Ibrahim Wagdy, come Rosa, non sa come fare per assicurare un pasto caldo ai suoi figli. «Ho 24 anni e vivo qui, a Milano, da cinque anni». Ibrahim, egiziano, ha studiato grafica. Poi, per necessità economiche, ha dovuto imparare un mestiere. Nel 2014 arriva primo in una categoria del campionato mondiale della pizza. «Lavoravo in una pizzeria vicina alla Stazione Centrale. Prima che chiudesse per il Coronavirus. Sono sposato, ho una bambina e un mutuo da pagare». La cassa integrazione, che deve ancora arrivare, «non basta a sopravvivere».

La situazione è critica, non solo nelle grandi città. A Varese, la cooperativa san Luigi del Consorzio Farsi Prossimo gestisce la Casa della Carità della Brunella. Prima dell’emergenza, distribuivano 60 pasti al giorno. «Con lo scoppio della pandemia – spiega don Marco -, abbiamo visto crescere le richieste di aiuto. Siamo arrivati a fornire 140 pasti giornalieri». Immacolata Annunziata è una delle persone che sopravvive grazie alla solidarietà: «Facevo le pulizie a tempo pieno in una scuola. Ora lavoro part time, quattro ore al giorno e percepisco circa cinque euro l’ora». Vive da sola con due figli: «Ho ricevuto dei soldi dal parroco e ho potuto pagare una bolletta del gas. Ma non mi posso permettere nemmeno l’abbonamento a Internet per far seguire le lezioni online ai miei figli».

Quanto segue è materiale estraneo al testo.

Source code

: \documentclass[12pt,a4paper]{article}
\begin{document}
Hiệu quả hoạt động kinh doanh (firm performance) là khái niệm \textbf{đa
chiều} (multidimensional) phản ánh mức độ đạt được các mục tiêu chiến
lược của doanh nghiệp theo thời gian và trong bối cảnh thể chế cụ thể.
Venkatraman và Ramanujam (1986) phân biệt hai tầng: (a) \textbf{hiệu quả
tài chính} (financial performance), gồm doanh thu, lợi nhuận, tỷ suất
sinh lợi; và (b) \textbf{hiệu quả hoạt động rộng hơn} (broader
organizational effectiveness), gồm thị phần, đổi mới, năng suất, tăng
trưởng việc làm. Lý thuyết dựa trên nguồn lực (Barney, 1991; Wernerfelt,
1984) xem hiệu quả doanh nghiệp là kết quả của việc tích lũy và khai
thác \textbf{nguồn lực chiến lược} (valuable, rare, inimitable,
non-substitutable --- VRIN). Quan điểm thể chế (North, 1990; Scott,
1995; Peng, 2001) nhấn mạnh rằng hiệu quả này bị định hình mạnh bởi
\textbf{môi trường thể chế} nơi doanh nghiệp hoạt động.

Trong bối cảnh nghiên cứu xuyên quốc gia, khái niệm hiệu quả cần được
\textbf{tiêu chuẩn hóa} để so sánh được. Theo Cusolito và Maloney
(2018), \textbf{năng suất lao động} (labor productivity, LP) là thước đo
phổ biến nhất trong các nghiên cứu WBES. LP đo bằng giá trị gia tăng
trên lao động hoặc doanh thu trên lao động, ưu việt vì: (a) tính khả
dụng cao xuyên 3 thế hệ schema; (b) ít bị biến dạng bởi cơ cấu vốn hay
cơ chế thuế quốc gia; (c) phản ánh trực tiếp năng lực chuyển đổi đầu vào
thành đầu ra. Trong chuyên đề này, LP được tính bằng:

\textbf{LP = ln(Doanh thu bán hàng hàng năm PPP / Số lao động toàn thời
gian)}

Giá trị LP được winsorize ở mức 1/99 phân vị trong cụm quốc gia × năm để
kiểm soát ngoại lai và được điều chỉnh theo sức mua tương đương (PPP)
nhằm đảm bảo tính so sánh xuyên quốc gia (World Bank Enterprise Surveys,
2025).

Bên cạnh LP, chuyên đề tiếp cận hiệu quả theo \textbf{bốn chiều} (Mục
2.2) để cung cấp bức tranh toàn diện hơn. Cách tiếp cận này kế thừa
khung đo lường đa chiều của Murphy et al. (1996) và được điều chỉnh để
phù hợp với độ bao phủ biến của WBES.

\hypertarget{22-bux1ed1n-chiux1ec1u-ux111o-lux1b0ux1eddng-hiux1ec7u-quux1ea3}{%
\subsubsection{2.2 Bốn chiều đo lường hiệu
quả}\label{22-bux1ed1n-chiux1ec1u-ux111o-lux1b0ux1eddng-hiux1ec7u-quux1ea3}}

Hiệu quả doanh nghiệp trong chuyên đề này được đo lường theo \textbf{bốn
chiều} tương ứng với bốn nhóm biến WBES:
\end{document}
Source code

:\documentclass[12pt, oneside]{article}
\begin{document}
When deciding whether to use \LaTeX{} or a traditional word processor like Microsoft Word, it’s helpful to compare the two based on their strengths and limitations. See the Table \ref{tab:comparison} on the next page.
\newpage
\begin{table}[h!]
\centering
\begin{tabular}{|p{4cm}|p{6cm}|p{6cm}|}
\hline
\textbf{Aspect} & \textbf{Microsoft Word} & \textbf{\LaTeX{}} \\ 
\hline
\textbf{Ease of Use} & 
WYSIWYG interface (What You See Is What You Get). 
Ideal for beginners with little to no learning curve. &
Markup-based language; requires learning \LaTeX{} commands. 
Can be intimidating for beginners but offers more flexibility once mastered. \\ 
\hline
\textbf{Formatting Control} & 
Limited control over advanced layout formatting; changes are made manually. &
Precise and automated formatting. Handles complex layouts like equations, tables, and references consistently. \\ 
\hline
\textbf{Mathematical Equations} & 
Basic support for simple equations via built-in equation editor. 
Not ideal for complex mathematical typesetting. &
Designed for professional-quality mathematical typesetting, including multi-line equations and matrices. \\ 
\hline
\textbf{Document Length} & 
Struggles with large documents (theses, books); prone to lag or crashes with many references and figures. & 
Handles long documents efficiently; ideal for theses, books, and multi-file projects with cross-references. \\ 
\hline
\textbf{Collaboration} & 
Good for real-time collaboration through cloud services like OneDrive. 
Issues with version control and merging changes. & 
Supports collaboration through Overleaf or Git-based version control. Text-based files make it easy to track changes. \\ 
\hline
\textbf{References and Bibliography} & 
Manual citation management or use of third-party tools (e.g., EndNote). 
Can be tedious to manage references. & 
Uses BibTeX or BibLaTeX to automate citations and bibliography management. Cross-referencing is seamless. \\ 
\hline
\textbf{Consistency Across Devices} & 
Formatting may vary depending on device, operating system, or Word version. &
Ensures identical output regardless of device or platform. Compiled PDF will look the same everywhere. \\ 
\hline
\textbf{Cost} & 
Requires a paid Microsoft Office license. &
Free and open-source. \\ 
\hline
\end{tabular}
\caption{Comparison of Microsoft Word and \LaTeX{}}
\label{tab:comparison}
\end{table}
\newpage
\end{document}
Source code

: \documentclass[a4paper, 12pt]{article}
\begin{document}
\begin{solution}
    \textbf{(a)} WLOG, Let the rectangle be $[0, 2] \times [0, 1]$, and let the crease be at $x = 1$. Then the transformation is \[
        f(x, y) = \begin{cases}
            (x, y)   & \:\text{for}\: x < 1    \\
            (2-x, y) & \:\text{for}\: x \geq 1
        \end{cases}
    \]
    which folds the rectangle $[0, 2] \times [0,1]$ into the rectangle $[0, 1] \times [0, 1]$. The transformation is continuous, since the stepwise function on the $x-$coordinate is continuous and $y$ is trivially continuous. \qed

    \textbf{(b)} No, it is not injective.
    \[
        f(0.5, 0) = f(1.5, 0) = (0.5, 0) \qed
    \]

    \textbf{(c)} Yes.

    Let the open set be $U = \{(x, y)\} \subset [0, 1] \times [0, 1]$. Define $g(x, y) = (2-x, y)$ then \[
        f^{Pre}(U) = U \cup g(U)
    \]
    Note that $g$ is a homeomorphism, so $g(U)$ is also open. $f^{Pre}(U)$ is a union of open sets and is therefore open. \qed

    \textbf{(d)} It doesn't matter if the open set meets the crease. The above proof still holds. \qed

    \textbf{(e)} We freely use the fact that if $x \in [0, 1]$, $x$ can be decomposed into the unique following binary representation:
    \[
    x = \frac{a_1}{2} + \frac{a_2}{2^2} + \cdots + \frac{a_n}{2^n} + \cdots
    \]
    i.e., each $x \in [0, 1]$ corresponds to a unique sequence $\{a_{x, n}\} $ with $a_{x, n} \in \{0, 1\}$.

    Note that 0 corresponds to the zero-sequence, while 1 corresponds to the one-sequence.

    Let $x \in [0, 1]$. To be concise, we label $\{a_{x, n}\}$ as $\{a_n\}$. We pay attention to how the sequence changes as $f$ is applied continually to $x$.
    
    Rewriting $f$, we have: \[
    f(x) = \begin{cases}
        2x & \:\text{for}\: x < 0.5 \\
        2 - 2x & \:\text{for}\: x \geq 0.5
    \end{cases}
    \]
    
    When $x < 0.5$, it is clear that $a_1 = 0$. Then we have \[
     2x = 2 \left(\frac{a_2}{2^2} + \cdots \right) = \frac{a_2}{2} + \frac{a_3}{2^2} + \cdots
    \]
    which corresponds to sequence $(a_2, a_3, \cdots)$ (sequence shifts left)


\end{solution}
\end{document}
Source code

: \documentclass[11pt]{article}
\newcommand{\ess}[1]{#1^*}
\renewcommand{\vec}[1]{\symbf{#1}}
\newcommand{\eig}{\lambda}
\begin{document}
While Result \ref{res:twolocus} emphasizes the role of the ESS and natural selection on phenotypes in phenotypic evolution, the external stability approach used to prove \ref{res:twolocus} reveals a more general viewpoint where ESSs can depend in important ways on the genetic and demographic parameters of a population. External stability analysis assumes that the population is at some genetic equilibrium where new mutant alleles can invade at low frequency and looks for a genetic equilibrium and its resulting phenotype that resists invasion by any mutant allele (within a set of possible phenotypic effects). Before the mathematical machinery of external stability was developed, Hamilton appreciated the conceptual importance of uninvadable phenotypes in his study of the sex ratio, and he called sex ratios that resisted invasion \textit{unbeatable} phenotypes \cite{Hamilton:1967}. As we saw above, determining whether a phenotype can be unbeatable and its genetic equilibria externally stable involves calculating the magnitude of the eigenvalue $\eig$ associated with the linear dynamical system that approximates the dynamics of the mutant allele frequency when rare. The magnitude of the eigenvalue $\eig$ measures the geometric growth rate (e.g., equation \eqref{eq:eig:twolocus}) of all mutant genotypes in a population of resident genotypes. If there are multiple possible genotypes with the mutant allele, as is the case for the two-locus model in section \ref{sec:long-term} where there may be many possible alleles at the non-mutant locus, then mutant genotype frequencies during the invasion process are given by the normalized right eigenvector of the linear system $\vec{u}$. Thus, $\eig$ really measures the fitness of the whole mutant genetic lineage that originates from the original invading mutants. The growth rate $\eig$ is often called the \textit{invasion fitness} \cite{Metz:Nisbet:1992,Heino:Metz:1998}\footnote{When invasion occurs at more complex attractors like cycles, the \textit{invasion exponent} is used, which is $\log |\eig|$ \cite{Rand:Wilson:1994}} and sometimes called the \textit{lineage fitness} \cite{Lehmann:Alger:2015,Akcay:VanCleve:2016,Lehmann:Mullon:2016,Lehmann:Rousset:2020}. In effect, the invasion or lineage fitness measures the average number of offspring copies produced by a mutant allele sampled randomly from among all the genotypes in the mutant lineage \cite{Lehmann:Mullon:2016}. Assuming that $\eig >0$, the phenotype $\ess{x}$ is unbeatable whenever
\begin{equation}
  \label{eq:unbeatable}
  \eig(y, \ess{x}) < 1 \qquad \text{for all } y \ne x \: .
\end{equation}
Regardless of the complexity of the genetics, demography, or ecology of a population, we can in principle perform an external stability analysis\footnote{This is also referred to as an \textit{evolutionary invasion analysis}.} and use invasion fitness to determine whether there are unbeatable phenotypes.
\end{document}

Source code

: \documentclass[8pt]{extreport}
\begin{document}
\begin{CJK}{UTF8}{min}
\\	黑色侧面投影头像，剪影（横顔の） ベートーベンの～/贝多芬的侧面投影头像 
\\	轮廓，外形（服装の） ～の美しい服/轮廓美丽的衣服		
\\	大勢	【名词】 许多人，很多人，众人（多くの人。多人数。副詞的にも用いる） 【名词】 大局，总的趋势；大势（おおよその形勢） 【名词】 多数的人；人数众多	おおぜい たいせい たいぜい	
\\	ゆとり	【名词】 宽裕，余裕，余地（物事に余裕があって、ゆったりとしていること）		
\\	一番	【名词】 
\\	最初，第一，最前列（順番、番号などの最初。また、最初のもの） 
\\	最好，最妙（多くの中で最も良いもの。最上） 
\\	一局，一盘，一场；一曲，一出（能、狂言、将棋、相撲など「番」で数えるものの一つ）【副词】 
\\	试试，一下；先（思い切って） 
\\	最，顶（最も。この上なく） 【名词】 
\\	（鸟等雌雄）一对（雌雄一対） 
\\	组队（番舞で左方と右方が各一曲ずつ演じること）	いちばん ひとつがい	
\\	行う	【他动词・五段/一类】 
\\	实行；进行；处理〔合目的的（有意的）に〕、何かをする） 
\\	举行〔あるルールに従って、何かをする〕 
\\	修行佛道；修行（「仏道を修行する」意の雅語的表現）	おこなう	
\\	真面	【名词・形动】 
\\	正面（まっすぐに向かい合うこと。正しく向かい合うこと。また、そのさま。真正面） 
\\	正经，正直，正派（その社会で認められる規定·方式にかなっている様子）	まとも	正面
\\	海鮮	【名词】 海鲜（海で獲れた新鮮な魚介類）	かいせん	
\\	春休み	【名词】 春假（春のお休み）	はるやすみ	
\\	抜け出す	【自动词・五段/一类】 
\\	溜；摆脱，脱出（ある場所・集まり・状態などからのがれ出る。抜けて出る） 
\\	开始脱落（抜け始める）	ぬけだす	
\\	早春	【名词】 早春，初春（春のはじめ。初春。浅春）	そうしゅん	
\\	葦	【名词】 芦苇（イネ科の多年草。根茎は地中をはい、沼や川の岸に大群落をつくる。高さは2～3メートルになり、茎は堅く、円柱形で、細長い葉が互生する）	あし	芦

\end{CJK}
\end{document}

Sempre nel settore delle pulizie, Lucia Muscatiello ha visto crollare la sua fonte di reddito «perché le persone presso cui lavoravo hanno paura che possa contagiarle». Lei, suo marito «che faceva lavori a chiamata prima del Coronavirus» e due minori vivono con 240 euro al mese: «Guadagno 60 euro alla settimana. Riesco a malapena a comprare il cibo». Bollette e affitto, ovviamente, Lucia non riesce a pagarli.

Rosa, Ibrahim e Calogero Amato sono aiutati dagli empori solidali che la Caritas ha aperto a Milano. Dopo tanti anni passati in carcere, Calogero ha voluto ricominciare: barista, lavoratore a chiamata, parcheggiatore allo stadio di San Siro: «Non ho mai guadagnato tanto, ma ho accettato qualsiasi lavoro pur di pagare le bollette e non far mancare nulla alla mia famiglia». Vivono in quattro, in affitto nel quartiere milanese di Barona, e l’unica fonte di sostentamento rimasta sono i 500 euro del reddito di cittadinanza.